Na propsie są również wszelkiego rodzaju afery na tematy bardzo drażliwe, co by więcej ludzisk się moralnie oburzyło i miało bardzo dobry powód do zainteresowania się sprawą na tyle, by opowiadać o niej innym. To gwarantuje wyjście z tematem poza obrazek youtuba i dotarcie do większej liczby osób.
Właściwie tak było zawsze. Każdy orze jak morze i trudno powiedzieć, by było tym cokolwiek złego, bo przecież lepiej próbować i robić cokolwiek, niż całe życie przerzucać gnój. Przykładem tego jest wiele osób, którzy się wybili i wyrobili pomimo kiepskiego startu i wielu gaf popełnionych w dziedzinach, którymi się zajmowali.
Problem w tym, że w dzisiejszych czasach popkultura jest przeżarta patologią. Dawniej z reguły było to albo coś nowego, albo nie rzucało się zbytnio w oczy. Dzisiaj te komórki rakowe toczące Polski internet potrafią wyłazić z ekranu, chwytać przeciętnego użytkownika internetu za gardło i wciągać w to bagno. Niekiedy robiąc to w sposób na tyle podstępny, iż nie ma on w ogóle pojęcia, że stał się częścią machiny, która uskutecznia mozolny proces recyklingu, mieląc wciąż te same ekskrementy, by ostatecznie formować z nich guanoludki
Jeszcze tych niedorobionych lemingów bez grama talentu można by zrozumieć, bo oni nie mają predyspozycji do wybicia się w jakikolwiek sensowny sposób, bo i na czym? Jednak przykro się człowiekowi robi, kiedy youtuber, który ma już ustabilizowaną pozycję, dobry kanał i pomysł na siebie, zaczyna w sieci zebrać, używając do tego portalu, który przeznaczony jest dla ludzi naprawdę potrzebujących wsparcia. Czy też może wyłudzać? To drugie określenie wydaje mi się nawet odpowiedniejsze, bo żebranie polega na braniu innych na litość, natomiast wyłudzanie, na wprowadzeniu ich w błąd, by doprowadzić ich do niewłaściwego rozporządzenia mieniem.
Ne będę tutaj wymieniał wszystkich przypadków po kolei, ponieważ nie jestem ze środowiskiem youtuberów związany w jakikolwiek sposób, a jedynie sobie tam niezobowiązująco czasem grzebię, toteż dociera do mnie tylko to i owo. Posłużę się za to przykładem youtubera, którego od czasu do czasu oglądam. A jest nim NRGeek.

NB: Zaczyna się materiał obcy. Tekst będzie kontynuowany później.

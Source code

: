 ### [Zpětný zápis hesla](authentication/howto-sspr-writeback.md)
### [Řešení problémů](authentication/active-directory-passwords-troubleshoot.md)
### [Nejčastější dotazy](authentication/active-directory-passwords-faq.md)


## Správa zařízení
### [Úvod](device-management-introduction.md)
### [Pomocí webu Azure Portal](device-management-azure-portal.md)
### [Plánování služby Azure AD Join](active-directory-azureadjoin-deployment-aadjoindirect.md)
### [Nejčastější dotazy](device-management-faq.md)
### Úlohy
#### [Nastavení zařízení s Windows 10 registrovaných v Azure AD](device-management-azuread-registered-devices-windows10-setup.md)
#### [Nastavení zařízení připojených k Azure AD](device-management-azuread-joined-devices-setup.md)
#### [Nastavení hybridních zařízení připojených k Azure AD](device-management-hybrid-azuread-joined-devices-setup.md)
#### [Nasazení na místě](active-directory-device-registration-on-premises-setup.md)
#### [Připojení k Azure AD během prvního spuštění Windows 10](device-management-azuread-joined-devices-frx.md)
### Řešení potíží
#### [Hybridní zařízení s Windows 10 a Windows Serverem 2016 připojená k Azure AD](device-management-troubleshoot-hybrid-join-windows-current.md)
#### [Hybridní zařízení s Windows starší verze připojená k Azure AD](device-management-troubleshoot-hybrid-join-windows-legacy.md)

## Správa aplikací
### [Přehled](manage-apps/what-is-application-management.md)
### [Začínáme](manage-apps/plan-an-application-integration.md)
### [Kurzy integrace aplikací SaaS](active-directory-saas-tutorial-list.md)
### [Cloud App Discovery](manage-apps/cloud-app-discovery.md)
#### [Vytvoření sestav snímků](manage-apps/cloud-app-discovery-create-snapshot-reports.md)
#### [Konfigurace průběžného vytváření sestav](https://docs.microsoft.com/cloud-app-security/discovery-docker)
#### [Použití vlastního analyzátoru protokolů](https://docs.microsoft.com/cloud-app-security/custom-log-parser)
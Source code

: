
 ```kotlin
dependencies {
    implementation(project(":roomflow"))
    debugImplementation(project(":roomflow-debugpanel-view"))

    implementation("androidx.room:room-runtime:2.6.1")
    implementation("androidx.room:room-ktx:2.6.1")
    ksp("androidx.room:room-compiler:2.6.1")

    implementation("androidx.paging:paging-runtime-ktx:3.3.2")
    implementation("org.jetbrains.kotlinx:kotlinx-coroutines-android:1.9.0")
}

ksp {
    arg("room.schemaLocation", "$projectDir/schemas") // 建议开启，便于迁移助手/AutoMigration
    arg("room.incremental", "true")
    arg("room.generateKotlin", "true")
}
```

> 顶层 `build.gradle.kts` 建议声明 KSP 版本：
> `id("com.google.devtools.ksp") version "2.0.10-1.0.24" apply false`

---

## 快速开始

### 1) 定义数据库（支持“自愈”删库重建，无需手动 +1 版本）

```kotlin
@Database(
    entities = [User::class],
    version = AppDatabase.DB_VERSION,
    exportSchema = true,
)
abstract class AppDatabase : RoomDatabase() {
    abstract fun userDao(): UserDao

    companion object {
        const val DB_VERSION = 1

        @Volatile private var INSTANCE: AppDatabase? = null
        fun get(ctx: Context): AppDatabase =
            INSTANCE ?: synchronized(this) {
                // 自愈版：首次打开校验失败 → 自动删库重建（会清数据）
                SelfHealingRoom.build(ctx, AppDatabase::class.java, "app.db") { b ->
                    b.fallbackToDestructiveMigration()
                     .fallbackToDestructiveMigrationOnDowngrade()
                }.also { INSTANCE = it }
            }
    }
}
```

Nie jest to może jakiś potentat należący do grona Reach Zone, no ale co byście pomyśleli po obejrzeniu tego filmu promującego taką oto zbiórkę w serwisie Patronite? Program 500+ to przy tym pikuś!
I tak się z tej okazji zastanawiam, czy aby też nie założyć sobie tam konta i nie zrobić jakiejś zacnej zbiórki, na przykład na piwo. Obiecując, że przy kwocie 5.000 PLN miesięcznie będę się, no nie wiem, onanizował na prywatnych sesjach dla darczyńców?
Może bym się i nie czepiał i nie pisał o tym, jednak ostatnio NRGeek podpadł mi tym, iż zaangażował się w aferę pedofilską, pompowaną przez Brutala, który to żeruje na ludzkiej naiwności, kreując się na zbawcę i mesjasza youtuba, jedynego i sprawiedliwego, mającego haka na każdego wujka Janusza Onisąźli. Nie chcę jednak rozgrzebywać tego tematu akurat tutaj, ponieważ to osobna historia, ale z pewnością w jego sprawie również się wypowiem.
Tymczasem, może ktoś z was chciałby opłacić moje rachunki? Bo wiecie, ten tekst na temat Brutala sam się nie napisze. Jak dorzucicie z dwie stówki na mikrofon, to zrobię wam nawet audiologa. Choć może z takimi zachciankami to powinienem poczekać na polterświęta?